I know I am sounding pretty critical of this book because of how I felt reading it, but the reality is I am being honest about how I felt while reading this book. I also never had the opportunity to read this at a time that it may have been more profound or connected with me differently than it did in my adulthood. The experience of reading is very subjective. My experiences with this book may not be your experience, as a reader. That is the beauty of reading a book, even a book considered a must-read or classic like this one. This book made me recognize that while I missed out on some books, that this does not mean that I am going to instantly connect with them now as I am older and have different experiences from when many of these types of books were assigned reading in schools. I will still be reading some of these classics and other books that are from school reading lists, but I recognize now that it is perfectly fine if I do not like these books and instantly remove them from my own physical shelves.

While I did not connect with this book, I can still see why others may enjoy it. The story has some aspects to it that could get someone to question themselves about their own level of happiness and accepting where they are at in their own life. The take-away for me was that sometimes it is better to live in your oblivion than to gain more knowledge that may change your entire world, sometimes not for the better. This can be a profound message for an individual that is younger and still in their formative years. I see the value for others, but not for me at this time of my life.

As mentioned, and you can see it on the cover as well, this was made into a motion picture. I have a sense that I may have watched the movie back in school, for some reason. It seems familiar, but I am not 100% on this.
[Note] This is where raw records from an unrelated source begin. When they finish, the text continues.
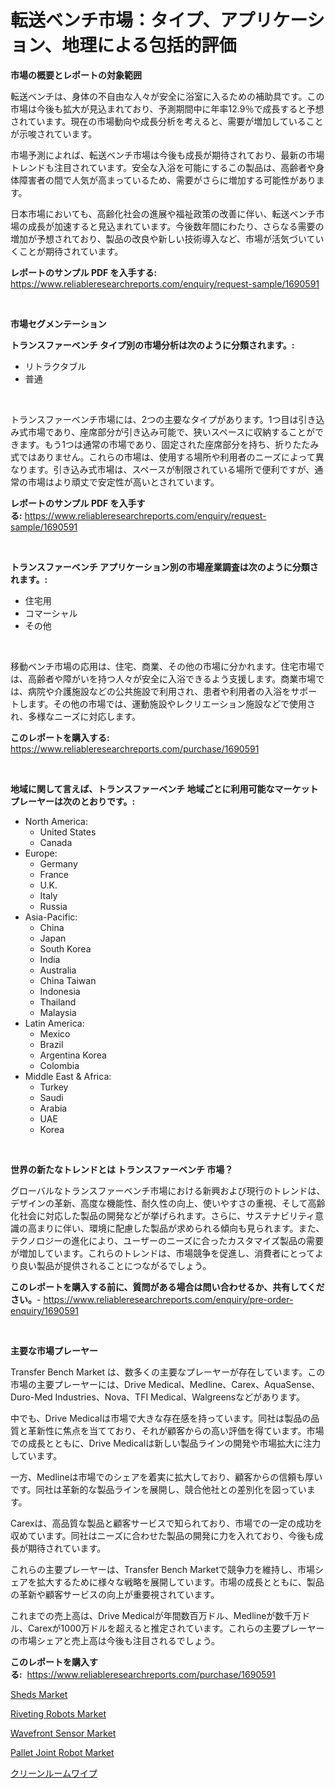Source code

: <p><h1>転送ベンチ市場：タイプ、アプリケーション、地理による包括的評価</h1></p><p><strong>市場の概要とレポートの対象範囲</strong></p>
<p><p>転送ベンチは、身体の不自由な人々が安全に浴室に入るための補助具です。この市場は今後も拡大が見込まれており、予測期間中に年率12.9％で成長すると予想されています。現在の市場動向や成長分析を考えると、需要が増加していることが示唆されています。</p><p>市場予測によれば、転送ベンチ市場は今後も成長が期待されており、最新の市場トレンドも注目されています。安全な入浴を可能にするこの製品は、高齢者や身体障害者の間で人気が高まっているため、需要がさらに増加する可能性があります。</p><p>日本市場においても、高齢化社会の進展や福祉政策の改善に伴い、転送ベンチ市場の成長が加速すると見込まれています。今後数年間にわたり、さらなる需要の増加が予想されており、製品の改良や新しい技術導入など、市場が活気づいていくことが期待されています。</p></p>
<p><strong>レポートのサンプル PDF を入手する:</strong> <a href="https://www.reliableresearchreports.com/enquiry/request-sample/1690591">https://www.reliableresearchreports.com/enquiry/request-sample/1690591</a></p>
<p>&nbsp;</p>
<p><strong>市場セグメンテーション</strong></p>
<p><strong>トランスファーベンチ タイプ別の市場分析は次のように分類されます。:</strong></p>
<p><ul><li>リトラクタブル</li><li>普通</li></ul></p>
<p>&nbsp;</p>
<p><p>トランスファーベンチ市場には、2つの主要なタイプがあります。1つ目は引き込み式市場であり、座席部分が引き込み可能で、狭いスペースに収納することができます。もう1つは通常の市場であり、固定された座席部分を持ち、折りたたみ式ではありません。これらの市場は、使用する場所や利用者のニーズによって異なります。引き込み式市場は、スペースが制限されている場所で便利ですが、通常の市場はより頑丈で安定性が高いとされています。</p></p>
<p><strong>レポートのサンプル PDF を入手する:</strong>&nbsp;<a href="https://www.reliableresearchreports.com/enquiry/request-sample/1690591">https://www.reliableresearchreports.com/enquiry/request-sample/1690591</a></p>
<p>&nbsp;</p>
<p><strong> トランスファーベンチ アプリケーション別の市場産業調査は次のように分類されます。:</strong></p>
<p><ul><li>住宅用</li><li>コマーシャル</li><li>その他</li></ul></p>
<p>&nbsp;</p>
<p><p>移動ベンチ市場の応用は、住宅、商業、その他の市場に分かれます。住宅市場では、高齢者や障がいを持つ人々が安全に入浴できるよう支援します。商業市場では、病院や介護施設などの公共施設で利用され、患者や利用者の入浴をサポートします。その他の市場では、運動施設やレクリエーション施設などで使用され、多様なニーズに対応します。</p></p>
<p><strong>このレポートを購入する:</strong>&nbsp; <a href="https://www.reliableresearchreports.com/purchase/1690591">https://www.reliableresearchreports.com/purchase/1690591</a></p>
<p>&nbsp;</p>
<p><strong>地域に関して言えば、トランスファーベンチ 地域ごとに利用可能なマーケットプレーヤーは次のとおりです。:</strong></p>
<p><ul>
    <li>
        North America:
        <ul>
            <li>United States</li>
            <li>Canada</li>
        </ul>
    </li>
    <li>
        Europe:
        <ul>
            <li>Germany</li>
            <li>France</li>
            <li>U.K.</li>
            <li>Italy</li>
            <li>Russia</li>
        </ul>
    </li>
    <li>
        Asia-Pacific:
        <ul>
            <li>China</li>
            <li>Japan</li>
            <li>South Korea</li>
            <li>India</li>
            <li>Australia</li>
            <li>China Taiwan</li>
            <li>Indonesia</li>
            <li>Thailand</li>
            <li>Malaysia</li>
        </ul>
    </li>
    <li>
        Latin America:
        <ul>
            <li>Mexico</li>
            <li>Brazil</li>
            <li>Argentina Korea</li>
            <li>Colombia</li>
        </ul>
    </li>
    <li>
        Middle East & Africa:
        <ul>
            <li>Turkey</li>
            <li>Saudi</li>
            <li>Arabia</li>
            <li>UAE</li>
            <li>Korea</li>
        </ul>
    </li>
    </ul></p>
<p>&nbsp;</p>
<p><strong>世界の新たなトレンドとは トランスファーベンチ 市場？</strong></p>
<p><p>グローバルなトランスファーベンチ市場における新興および現行のトレンドは、デザインの革新、高度な機能性、耐久性の向上、使いやすさの重視、そして高齢化社会に対応した製品の開発などが挙げられます。さらに、サステナビリティ意識の高まりに伴い、環境に配慮した製品が求められる傾向も見られます。また、テクノロジーの進化により、ユーザーのニーズに合ったカスタマイズ製品の需要が増加しています。これらのトレンドは、市場競争を促進し、消費者にとってより良い製品が提供されることにつながるでしょう。</p></p>
<p><strong>このレポートを購入する前に、質問がある場合は問い合わせるか、共有してください。</strong>- <a href="https://www.reliableresearchreports.com/enquiry/pre-order-enquiry/1690591">https://www.reliableresearchreports.com/enquiry/pre-order-enquiry/1690591</a></p>
<p>&nbsp;</p>
<p><strong>主要な市場プレーヤー</strong></p>
<p><p>Transfer Bench Market は、数多くの主要なプレーヤーが存在しています。この市場の主要プレーヤーには、Drive Medical、Medline、Carex、AquaSense、Duro-Med Industries、Nova、TFI Medical、Walgreensなどがあります。</p><p>中でも、Drive Medicalは市場で大きな存在感を持っています。同社は製品の品質と革新性に焦点を当てており、それが顧客からの高い評価を得ています。市場での成長とともに、Drive Medicalは新しい製品ラインの開発や市場拡大に注力しています。</p><p>一方、Medlineは市場でのシェアを着実に拡大しており、顧客からの信頼も厚いです。同社は革新的な製品ラインを展開し、競合他社との差別化を図っています。</p><p>Carexは、高品質な製品と顧客サービスで知られており、市場での一定の成功を収めています。同社はニーズに合わせた製品の開発に力を入れており、今後も成長が期待されています。</p><p>これらの主要プレーヤーは、Transfer Bench Marketで競争力を維持し、市場シェアを拡大するために様々な戦略を展開しています。市場の成長とともに、製品の革新や顧客サービスの向上が重要視されています。</p><p>これまでの売上高は、Drive Medicalが年間数百万ドル、Medlineが数千万ドル、Carexが1000万ドルを超えると推定されています。これらの主要プレーヤーの市場シェアと売上高は今後も注目されるでしょう。</p></p>
<p><strong>このレポートを購入する:</strong>&nbsp;&nbsp;<a href="https://www.reliableresearchreports.com/purchase/1690591">https://www.reliableresearchreports.com/purchase/1690591</a></p>
<p><p><a href="https://view.publitas.com/reportprime-1/sheds-market-research-report-provides-critical-insights-that-can-help-shape-business-development-and-investment-strategies/">Sheds Market</a></p><p><a href="https://crocus-run-b5a.notion.site/Riveting-Robots-Market-Provides-Detailed-Segmentation-of-this-Market-based-on-Type-Application-and-91a1573927a341d6a9e3d468a5e01ab5">Riveting Robots Market</a></p><p><a href="https://view.publitas.com/reportprime-1/wavefront-sensor-market-challenges-opportunities-and-growth-drivers-and-major-market-players-forecasted-for-period-from-2024-2031/">Wavefront Sensor Market</a></p><p><a href="https://metal-farmhouse-e95.notion.site/Pallet-Joint-Robot-Market-Research-Report-The-Key-To-Successful-Business-Strategy-Forecasted-for-Pe-95c98e82c4f54f59be3839db48eb5dfa">Pallet Joint Robot Market</a></p><p><a href="https://medium.com/@lubmix/%E3%82%AF%E3%83%AA%E3%83%BC%E3%83%B3%E3%83%AB%E3%83%BC%E3%83%A0%E3%83%AF%E3%82%A4%E3%83%97%E5%B8%82%E5%A0%B4-%E7%AB%B6%E4%BA%89%E5%88%86%E6%9E%90-%E5%B8%82%E5%A0%B4%E3%83%88%E3%83%AC%E3%83%B3%E3%83%89-2031%E5%B9%B4%E3%81%BE%E3%81%A7%E3%81%AE%E4%BA%88%E6%B8%AC-d68d58b7f3f9">クリーンルームワイプ</a></p></p>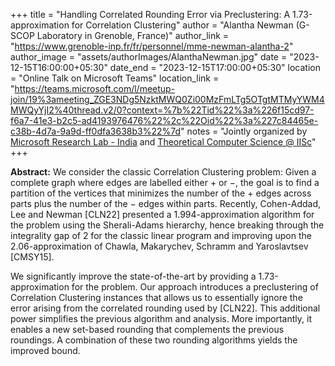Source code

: +++
title = "Handling Correlated Rounding Error via Preclustering: A 1.73-approximation for Correlation Clustering"
author = "Alantha Newman (G-SCOP Laboratory in Grenoble, France)"
author_link = "https://www.grenoble-inp.fr/fr/personnel/mme-newman-alantha-2"
author_image = "assets/authorImages/AlanthaNewman.jpg"
date = "2023-12-15T16:00:00+05:30"
date_end = "2023-12-15T17:00:00+05:30"
location = "Online Talk on Microsoft Teams"
location_link = "https://teams.microsoft.com/l/meetup-join/19%3ameeting_ZGE3NDg5NzktMWQ0Zi00MzFmLTg5OTgtMTMyYWM4MWQyYjI2%40thread.v2/0?context=%7b%22Tid%22%3a%226f15cd97-f6a7-41e3-b2c5-ad4193976476%22%2c%22Oid%22%3a%227c84465e-c38b-4d7a-9a9d-ff0dfa3638b3%22%7d"
notes = "Jointly organized by <a href = "https://www.microsoft.com/en-us/research/lab/microsoft-research-india/" target= "_blank">Microsoft Research Lab - India</a> and <a href='https://www.csa.iisc.ac.in/theoretical-computer-science/' target= "_blank">Theoretical Computer Science @ IISc</a>"
+++

<b>Abstract:</b>
We consider the classic Correlation Clustering problem: Given a complete graph where edges are labelled either + or −, 
the goal is to find a partition of the vertices that minimizes the number of the + edges across parts plus the number 
of the − edges within parts. Recently, Cohen-Addad, Lee and Newman [CLN22] presented a 1.994-approximation algorithm 
for the problem using the Sherali-Adams hierarchy, hence breaking through the integrality gap of 2 for the classic 
linear program and improving upon the 2.06-approximation of Chawla, Makarychev, Schramm and Yaroslavtsev [CMSY15]. 

We significantly improve the state-of-the-art by providing a 1.73-approximation for the problem. Our approach 
introduces a preclustering of Correlation Clustering instances that allows us to essentially ignore the error 
arising from the correlated rounding used by [CLN22]. This additional power simplifies the previous algorithm and 
analysis. More importantly, it enables a new set-based rounding that complements the previous roundings. A combination 
of these two rounding algorithms yields the improved bound.
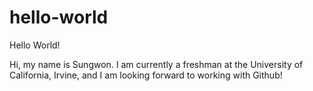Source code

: # hello-world
Hello World!

Hi, my name is Sungwon. I am currently a freshman at the University of California, Irvine, and I am looking forward to working with Github!

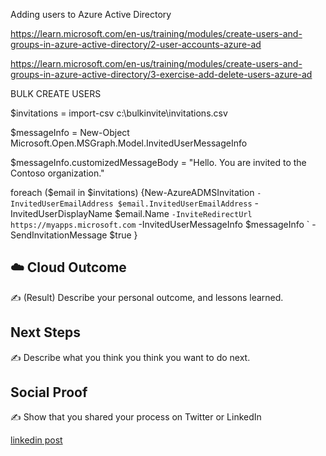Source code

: Adding users to Azure Active Directory 


https://learn.microsoft.com/en-us/training/modules/create-users-and-groups-in-azure-active-directory/2-user-accounts-azure-ad 


https://learn.microsoft.com/en-us/training/modules/create-users-and-groups-in-azure-active-directory/3-exercise-add-delete-users-azure-ad 


BULK CREATE USERS 

$invitations = import-csv c:\bulkinvite\invitations.csv

$messageInfo = New-Object Microsoft.Open.MSGraph.Model.InvitedUserMessageInfo

$messageInfo.customizedMessageBody = "Hello. You are invited to the Contoso organization."

foreach ($email in $invitations)
   {New-AzureADMSInvitation `
      -InvitedUserEmailAddress $email.InvitedUserEmailAddress `
      -InvitedUserDisplayName $email.Name `
      -InviteRedirectUrl https://myapps.microsoft.com `
      -InvitedUserMessageInfo $messageInfo `
      -SendInvitationMessage $true
   }
   
   
   
   
   
   
## ☁️ Cloud Outcome

✍️ (Result) Describe your personal outcome, and lessons learned.

## Next Steps

✍️ Describe what you think you think you want to do next.

## Social Proof

✍️ Show that you shared your process on Twitter or LinkedIn

[linkedin post](https://www.linkedin.com/posts/andrew-leddy_100daysofcloud-azure-activity-7043057306443407360-Q8Wy?utm_source=share&utm_medium=member_desktop)
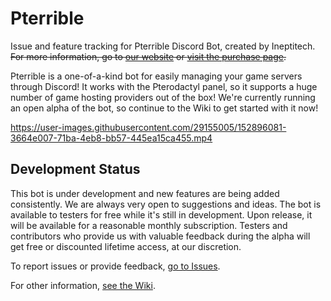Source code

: # Pterrible
Issue and feature tracking for Pterrible Discord Bot, created by Ineptitech. ~~For more information, go to [our website](https://ineptitech.com) or [visit the purchase page](#).~~

Pterrible is a one-of-a-kind bot for easily managing your game servers through Discord! It works with the Pterodactyl panel, so it supports a huge number of game hosting providers out of the box! We're currently running an open alpha of the bot, so continue to the Wiki to get started with it now! 

https://user-images.githubusercontent.com/29155005/152896081-3664e007-71ba-4eb8-bb57-445ea15ca455.mp4

## Development Status
This bot is under development and new features are being added consistently. We are always very open to suggestions and ideas. The bot is available to testers for free while it's still in development. Upon release, it will be available for a reasonable monthly subscription. Testers and contributors who provide us with valuable feedback during the alpha will get free or discounted lifetime access, at our discretion. 

To report issues or provide feedback, [go to Issues](https://github.com/Ineptitech/pterrible-issues/issues).

For other information, [see the Wiki](https://github.com/Ineptitech/pterrible-issues/wiki).




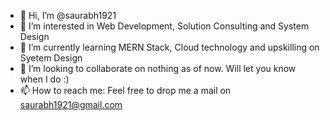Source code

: - 👋 Hi, I’m @saurabh1921
- 👀 I’m interested in Web Development, Solution Consulting and System Design
- 🌱 I’m currently learning MERN Stack, Cloud technology and upskilling on Syetem Design
- 💞️ I’m looking to collaborate on nothing as of now. Will let you know when I do :)
- 📫 How to reach me: Feel free to drop me a mail on saurabh1921@gmail.com

<!---
saurabh1921/saurabh1921 is a ✨ special ✨ repository because its `README.md` (this file) appears on your GitHub profile.
You can click the Preview link to take a look at your changes.
--->
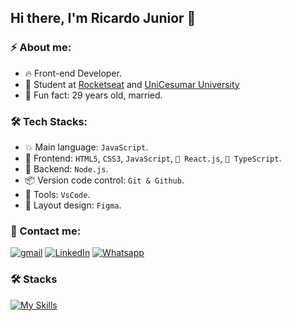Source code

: ## Hi there, I'm Ricardo Junior 👋

### ⚡ About me:

- 🔥 Front-end Developer.
- 🚀 Student at [Rocketseat](https://www.rockeseat.com.br/) and [UniCesumar University](https://www.unicesumar.edu.br/english/)
- 🌱 Fun fact: 29 years old, married.

### 🛠  Tech Stacks:

- 💥 Main language: `JavaScript`.
- 🎉 Frontend: `HTML5`, `CSS3`, `JavaScript`, `🚧 React.js`, `🚧 TypeScript`.
- 📡 Backend:  `Node.js`.
- 📦️ Version code control: `Git & Github`.
- 🔨 Tools: `VsCode`.
- 🎨 Layout design: `Figma`.

### 💬 Contact me:

[![gmail](https://img.shields.io/badge/Email-FFFFFF?style=for-the-badge&logo=gmail&logoColor=red)](mailto:ricardodev10@yahoo.com)
[![LinkedIn](https://img.shields.io/badge/LinkedIn-0077B5?style=for-the-badge&logo=linkedin&logoColor=white)](https://www.linkedin.com/in/ricardodev10/)
[![Whatsapp](https://img.shields.io/badge/WhatsApp-25D366?style=for-the-badge&logo=whatsapp&logoColor=white)](https://api.whatsapp.com/send/?phone=%2B5531986161040&text&app_absent=0)

### 🛠 Stacks

[![My Skills](https://skillicons.dev/icons?i=html,css,js,typescript,react,nodejs,git,github,vscode,figma)](https://skillicons.dev)
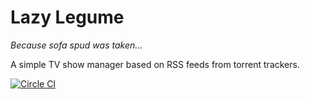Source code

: # Lazy Legume

_Because sofa spud was taken..._

A simple TV show manager based on RSS feeds from torrent trackers.

[![Circle CI](https://circleci.com/gh/XanderStrike/lazy-legume.svg?style=svg)](https://circleci.com/gh/XanderStrike/lazy-legume)
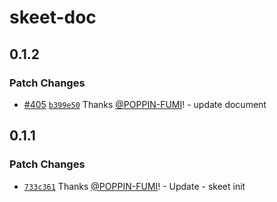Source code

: # skeet-doc

## 0.1.2

### Patch Changes

- [#405](https://github.com/elsoul/skeet/pull/405) [`b399e50`](https://github.com/elsoul/skeet/commit/b399e5082f11e4a7ed09a15eed7cb73cf007d28e) Thanks [@POPPIN-FUMI](https://github.com/POPPIN-FUMI)! - update document

## 0.1.1

### Patch Changes

- [`733c361`](https://github.com/elsoul/skeet/commit/733c36183e1e67455a095edbb1cbb2a135ca4cbc) Thanks [@POPPIN-FUMI](https://github.com/POPPIN-FUMI)! - Update - skeet init
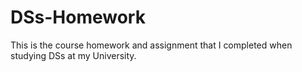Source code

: # DSs-Homework
This is the course homework and assignment that I completed when studying DSs at my University.
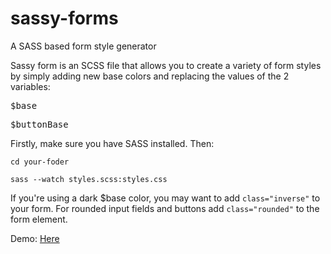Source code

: sassy-forms
===========

A SASS based form style generator

Sassy form is an SCSS file that allows you to create a variety of form styles by simply adding new base colors and replacing the values of the 2 variables:

<pre>$base</pre>
<pre>$buttonBase</pre>

Firstly, make sure you have SASS installed. Then:

<code>cd your-foder</code>

<code>sass --watch styles.scss:styles.css</code>

If you're using a dark $base color, you may want to add <code>class="inverse"</code> to your form. For rounded input fields and buttons add <code>class="rounded"</code> to the form element.

Demo: <a href="#" target="_blank">Here</a>
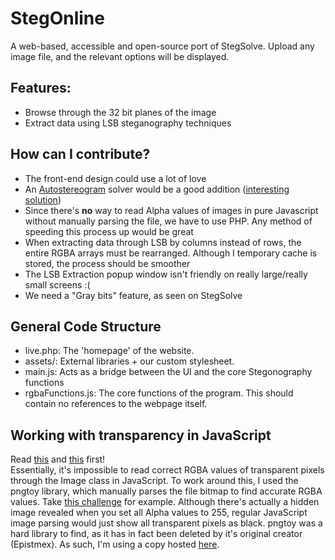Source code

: # StegOnline
A web-based, accessible and open-source port of StegSolve.
Upload any image file, and the relevant options will be displayed.

## Features:
* Browse through the 32 bit planes of the image
* Extract data using LSB steganography techniques

## How can I contribute?
* The front-end design could use a lot of love
* An [Autostereogram](https://en.wikipedia.org/wiki/Autostereogram) solver would be a good addition ([interesting solution](https://www.cs.bgu.ac.il/~ben-shahar/Teaching/Computational-Vision/StudentProjects/ICBV131/ICBV-2013-1-KatyaGroisman/FinalProjectReport.pdf))
* Since there's **no** way to read Alpha values of images in pure Javascript without manually parsing the file, we have to use PHP. Any method of speeding this process up would be great
* When extracting data through LSB by columns instead of rows, the entire RGBA arrays must be rearranged. Although I temporary cache is stored, the process should be smoother
* The LSB Extraction popup window isn't friendly on really large/really small screens :(
* We need a "Gray bits" feature, as seen on StegSolve

## General Code Structure
* live.php: The 'homepage' of the website.
* assets/: External libraries + our custom stylesheet.
* main.js: Acts as a bridge between the UI and the core Stegonography functions
* rgbaFunctions.js: The core functions of the program. This should contain no references to the webpage itself.

## Working with transparency in JavaScript
Read [this](https://stackoverflow.com/questions/39744072/how-to-get-rgb-from-transparent-pixel-in-js) and [this](https://stackoverflow.com/questions/28917518/reading-pixeldata-from-images-in-javascript-returns-unexpected-results-for-semi) first!  
Essentially, it's impossible to read correct RGBA values of transparent pixels through the Image class in JavaScript.
To work around this, I used the pngtoy library, which manually parses the file bitmap to find accurate RGBA values.
Take [this challenge](https://xapax.github.io/blog/assets/pragyanctf/transmission.png) for example. Although there's actually a hidden image revealed when you set all Alpha values to 255, regular JavaScript image parsing would just show all transparent pixels as black.
pngtoy was a hard library to find, as it has in fact been deleted by it's original creator (Epistmex). As such, I'm using a copy hosted [here](https://github.com/neshume/pngtoy).
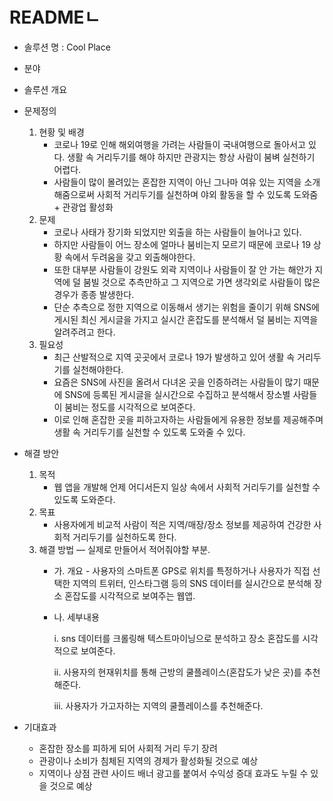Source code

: # READMEㄴ
- 솔루션 명 : Cool Place
- 분야
- 솔루션 개요
- 문제정의
    1. 현황 및 배경
        - 코로나 19로 인해 해외여행을 가려는 사람들이 국내여행으로 돌아서고 있다. 생활 속 거리두기를 해야 하지만 관광지는 항상 사람이 붐벼 실천하기 어렵다.
        - 사람들이 많이 몰려있는 혼잡한 지역이 아닌 그나마 여유 있는 지역을 소개해줌으로써 사회적 거리두기를 실천하며 야외 활동을 할 수 있도록 도와줌 + 관광업 활성화
    2. 문제 
        - 코로나 사태가 장기화 되었지만 외출을 하는 사람들이 늘어나고 있다.
        - 하지만 사람들이 어느 장소에 얼마나 붐비는지 모르기 때문에 코로나 19 상황 속에서 두려움을 갖고 외출해야한다.
        - 또한 대부분 사람들이 강원도 외곽 지역이나 사람들이 잘 안 가는 해안가 지역에 덜 붐빌 것으로 추측만하고 그 지역으로 가면 생각외로 사람들이 많은 경우가 종종 발생한다.
        - 단순 추측으로 정한 지역으로 이동해서 생기는 위험을 줄이기 위해 SNS에 게시된 최신 게시글을 가지고 실시간 혼잡도를 분석해서 덜 붐비는 지역을 알려주려고 한다.
    3. 필요성
        - 최근 산발적으로 지역 곳곳에서 코로나 19가 발생하고 있어 생활 속 거리두기를 실천해야한다.
        - 요즘은 SNS에 사진을 올려서 다녀온 곳을 인증하려는 사람들이 많기 때문에 SNS에 등록된 게시글을 실시간으로 수집하고 분석해서 장소별 사람들이 붐비는 정도를 시각적으로 보여준다.
        - 이로 인해 혼잡한 곳을 피하고자하는 사람들에게 유용한 정보를 제공해주며 생활 속 거리두기를 실천할 수 있도록 도와줄 수 있다.
- 해결 방안
    1. 목적 
        - 웹 앱을 개발해 언제 어디서든지 일상 속에서 사회적 거리두기를 실천할 수 있도록 도와준다.
    2. 목표 
        - 사용자에게 비교적 사람이 적은 지역/매장/장소 정보를 제공하여 건강한 사회적 거리두기를 실천하도록 한다.
    3. 해결 방법  — 실제로 만들어서 적어줘야할 부분.
        - 가. 개요 - 사용자의 스마트폰 GPS로 위치를 특정하거나 사용자가 직접 선택한 지역의 트위터, 인스타그램 등의 SNS 데이터를 실시간으로 분석해 장소 혼잡도를 시각적으로 보여주는 웹앱.
        - 나. 세부내용

            i. sns 데이터를 크롤링해 텍스트마이닝으로 분석하고 장소 혼잡도를 시각적으로 보여준다.

            ii. 사용자의 현재위치를 통해 근방의 쿨플레이스(혼잡도가 낮은 곳)를 추천해준다.

            iii.  사용자가 가고자하는 지역의 쿨플레이스를 추천해준다.

- 기대효과
    - 혼잡한 장소를 피하게 되어 사회적 거리 두기 장려
    - 관광이나 소비가 침체된 지역의 경제가 활성화될 것으로 예상
    - 지역이나 상점 관련 사이드 배너 광고를 붙여서 수익성 증대 효과도 누릴 수 있을 것으로 예상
The film was entitled “Charly” and the movie poster looked like this:

As I was looking for this poster I stumbled across the fact that they also did another movie, starring Matthew Modine (Season 1 of Stranger Things actor):

So if you are fan of the book, you may want to see if you can find these movies to watch.


2 Replies to “Book Review: “Flowers for Algernon” by Daniel Keyes”

  1. Maggie

    I’ve always been curious about Flowers for Algernon! It’s apparently nothing like what I expected! LOL! Great review, Cassie! 😀 Thanks so much for linking up to The Monday Review! <3

    • cgwinters1981 Post author

      OMG, it was so bad (for me). I literally cussed during it! I was like “this SH*T is trash and all over the place!” I was shocked that I disliked it this much, but I like having other characters that have somewhat of a realistic personality and NONE of the other characters did!